CBS
Economie krimpt 0,3 procent in eerste kwartaal 2003
De Nederlandse economie is in het eerste kwartaal van 2003 gekrompen. Het volume van het bruto binnenlands product (BBP) is 0,3 procent lager dan in het eerste kwartaal van 2002. Dit blijkt uit de eerste ramingen van de Kwartaalrekeningen van het CBS. De daling van het BBP is vooral toe te schrijven aan de sterk teruglopende investeringen. Verder laat de consumptie van huishoudens nog maar een zeer geringe stijging zien, terwijl ook de groei van de overheidsconsumptie afzwakt.
Ook kwartaal-op-kwartaalgroei negatief
De kwartaal-op-kwartaalgroei in het eerste kwartaal van 2003 is, na correctie voor vorstverlet en voor kalender- en seizoeneffecten, - 0,3 procent. Het vierde kwartaal van 2002 liet al een daling met 0,2 procent zien. De economische activiteit in Nederland krimpt dus al voor het tweede opeenvolgende kwartaal.

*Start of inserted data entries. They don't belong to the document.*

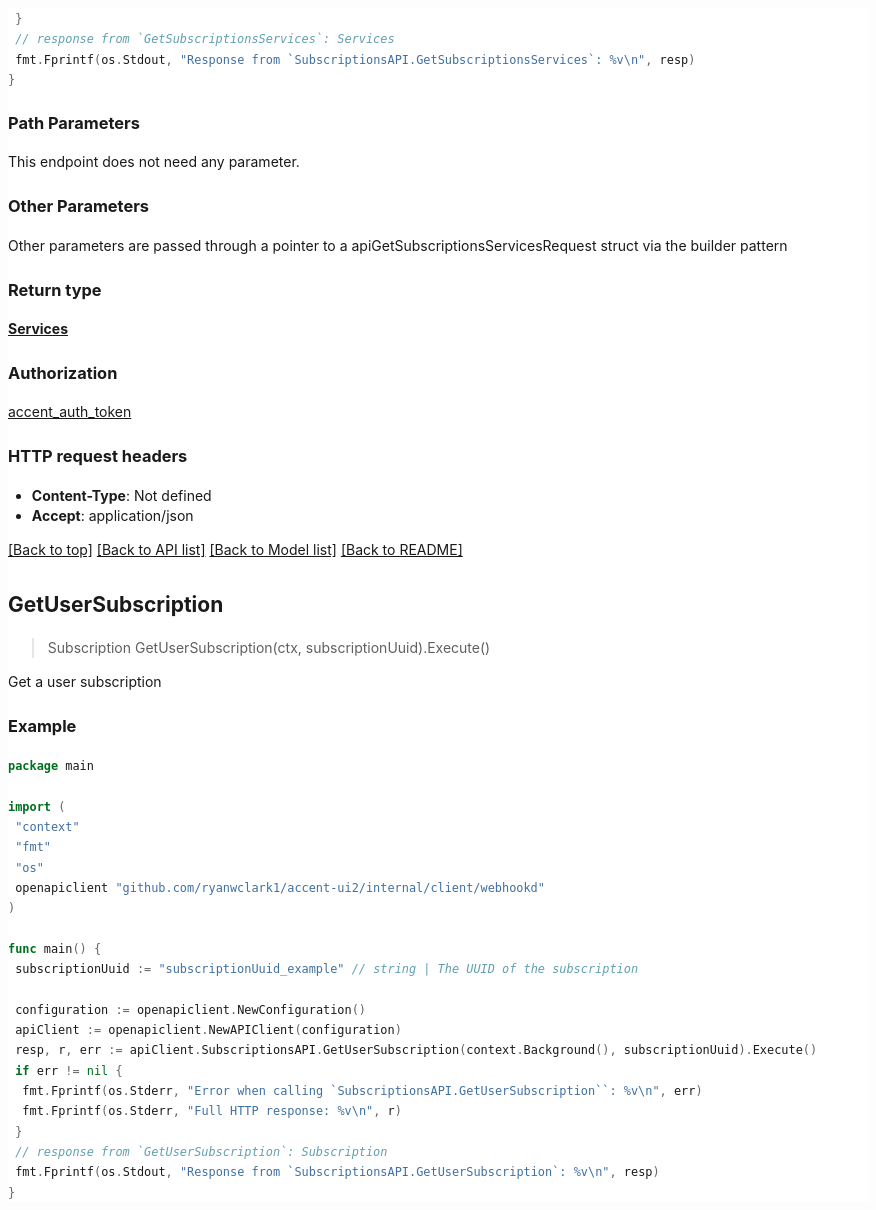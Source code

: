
 ```go
 }
 // response from `GetSubscriptionsServices`: Services
 fmt.Fprintf(os.Stdout, "Response from `SubscriptionsAPI.GetSubscriptionsServices`: %v\n", resp)
}
```

### Path Parameters

This endpoint does not need any parameter.

### Other Parameters

Other parameters are passed through a pointer to a apiGetSubscriptionsServicesRequest struct via the builder pattern

### Return type

[**Services**](Services.md)

### Authorization

[accent_auth_token](../README.md#accent_auth_token)

### HTTP request headers

- **Content-Type**: Not defined
- **Accept**: application/json

[[Back to top]](#) [[Back to API list]](../README.md#documentation-for-api-endpoints)
[[Back to Model list]](../README.md#documentation-for-models)
[[Back to README]](../README.md)

## GetUserSubscription

> Subscription GetUserSubscription(ctx, subscriptionUuid).Execute()

Get a user subscription

### Example

```go
package main

import (
 "context"
 "fmt"
 "os"
 openapiclient "github.com/ryanwclark1/accent-ui2/internal/client/webhookd"
)

func main() {
 subscriptionUuid := "subscriptionUuid_example" // string | The UUID of the subscription

 configuration := openapiclient.NewConfiguration()
 apiClient := openapiclient.NewAPIClient(configuration)
 resp, r, err := apiClient.SubscriptionsAPI.GetUserSubscription(context.Background(), subscriptionUuid).Execute()
 if err != nil {
  fmt.Fprintf(os.Stderr, "Error when calling `SubscriptionsAPI.GetUserSubscription``: %v\n", err)
  fmt.Fprintf(os.Stderr, "Full HTTP response: %v\n", r)
 }
 // response from `GetUserSubscription`: Subscription
 fmt.Fprintf(os.Stdout, "Response from `SubscriptionsAPI.GetUserSubscription`: %v\n", resp)
}
```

Opnieuw forse daling investeringen
In het eerste kwartaal van 2003 zijn net als in het kwartaal daarvoor de investeringen in vaste activa fors gedaald. Er is ruim 6 procent minder geïnvesteerd dan een jaar eerder. De investeringen in woningen, gebouwen, infrastructuur en machines en installaties zijn met meer dan 6 procent afgenomen. De daling van de bouwinvesteringen hangt voor een deel samen met meer vorstverlet dan in dezelfde periode van vorig jaar. De lagere investeringen in machines en installaties zijn geheel toe te schrijven aan het wegvallen van grote projecten. De daling bij de wegvervoermiddelen is beperkt, terwijl er meer treinen en trams zijn afgeleverd.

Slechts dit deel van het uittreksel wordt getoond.